__Your assignment__
Show every line below where "software" appears.

[Data records]
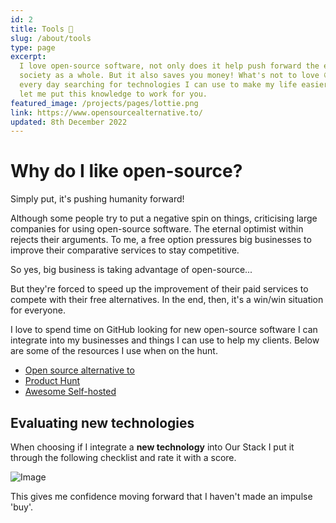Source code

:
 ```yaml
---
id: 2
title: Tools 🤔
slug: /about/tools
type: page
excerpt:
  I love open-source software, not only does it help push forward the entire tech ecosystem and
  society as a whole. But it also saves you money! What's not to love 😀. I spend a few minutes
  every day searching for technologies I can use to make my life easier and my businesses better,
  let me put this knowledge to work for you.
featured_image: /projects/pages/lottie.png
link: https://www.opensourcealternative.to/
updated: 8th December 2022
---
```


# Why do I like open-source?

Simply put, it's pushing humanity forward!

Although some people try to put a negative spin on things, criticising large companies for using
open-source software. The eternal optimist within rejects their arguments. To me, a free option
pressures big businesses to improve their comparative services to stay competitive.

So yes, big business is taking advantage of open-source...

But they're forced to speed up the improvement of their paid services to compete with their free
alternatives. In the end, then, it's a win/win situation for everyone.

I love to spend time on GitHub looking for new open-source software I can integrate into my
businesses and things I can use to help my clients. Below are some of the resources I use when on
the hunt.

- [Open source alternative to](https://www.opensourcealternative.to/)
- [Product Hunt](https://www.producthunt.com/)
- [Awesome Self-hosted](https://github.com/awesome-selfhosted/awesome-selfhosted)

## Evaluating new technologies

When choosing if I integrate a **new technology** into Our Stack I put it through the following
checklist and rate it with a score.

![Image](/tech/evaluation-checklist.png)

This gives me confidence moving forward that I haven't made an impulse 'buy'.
* * *
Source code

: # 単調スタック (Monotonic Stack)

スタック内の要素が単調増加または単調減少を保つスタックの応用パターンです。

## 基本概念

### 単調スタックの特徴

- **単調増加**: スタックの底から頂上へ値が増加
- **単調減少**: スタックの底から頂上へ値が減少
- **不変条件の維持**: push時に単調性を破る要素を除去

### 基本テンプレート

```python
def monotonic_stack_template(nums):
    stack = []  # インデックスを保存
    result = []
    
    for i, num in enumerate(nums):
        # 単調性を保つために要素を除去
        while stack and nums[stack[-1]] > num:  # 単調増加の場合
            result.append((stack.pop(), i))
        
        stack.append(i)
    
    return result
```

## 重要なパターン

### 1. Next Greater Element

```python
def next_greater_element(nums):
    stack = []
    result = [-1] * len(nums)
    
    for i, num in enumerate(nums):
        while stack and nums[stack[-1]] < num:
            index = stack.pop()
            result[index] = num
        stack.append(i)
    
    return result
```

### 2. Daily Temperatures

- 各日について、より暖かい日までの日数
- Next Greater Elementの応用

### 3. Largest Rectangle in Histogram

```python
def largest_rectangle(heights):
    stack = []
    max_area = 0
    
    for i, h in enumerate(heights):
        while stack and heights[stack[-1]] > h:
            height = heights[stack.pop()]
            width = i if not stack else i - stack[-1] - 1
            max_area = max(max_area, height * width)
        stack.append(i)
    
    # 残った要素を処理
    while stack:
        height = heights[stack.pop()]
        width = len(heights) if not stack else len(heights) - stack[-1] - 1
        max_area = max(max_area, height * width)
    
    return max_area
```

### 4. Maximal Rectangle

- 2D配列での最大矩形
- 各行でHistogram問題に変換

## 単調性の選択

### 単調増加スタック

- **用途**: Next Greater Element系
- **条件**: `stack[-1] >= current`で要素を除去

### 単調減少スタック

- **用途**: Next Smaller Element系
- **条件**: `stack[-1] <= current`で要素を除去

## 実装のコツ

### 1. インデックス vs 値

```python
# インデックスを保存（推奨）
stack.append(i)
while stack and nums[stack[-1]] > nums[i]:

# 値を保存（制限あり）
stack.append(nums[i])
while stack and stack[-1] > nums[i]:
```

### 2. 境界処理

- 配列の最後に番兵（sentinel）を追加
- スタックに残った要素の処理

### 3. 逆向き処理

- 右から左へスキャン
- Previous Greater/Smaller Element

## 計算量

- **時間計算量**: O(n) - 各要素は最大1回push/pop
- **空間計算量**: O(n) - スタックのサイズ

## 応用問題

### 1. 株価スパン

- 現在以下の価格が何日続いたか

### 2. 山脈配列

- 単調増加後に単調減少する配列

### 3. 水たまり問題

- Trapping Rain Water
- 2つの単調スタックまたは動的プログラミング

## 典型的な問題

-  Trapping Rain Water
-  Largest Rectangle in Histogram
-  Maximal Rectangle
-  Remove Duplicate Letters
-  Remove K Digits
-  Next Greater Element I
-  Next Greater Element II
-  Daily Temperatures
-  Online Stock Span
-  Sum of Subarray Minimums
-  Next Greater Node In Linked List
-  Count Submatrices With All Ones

__Expected answer__
  I love open-source software, not only does it help push forward the entire tech ecosystem and
open-source software. The eternal optimist within rejects their arguments. To me, a free option
I love to spend time on GitHub looking for new open-source software I can integrate into my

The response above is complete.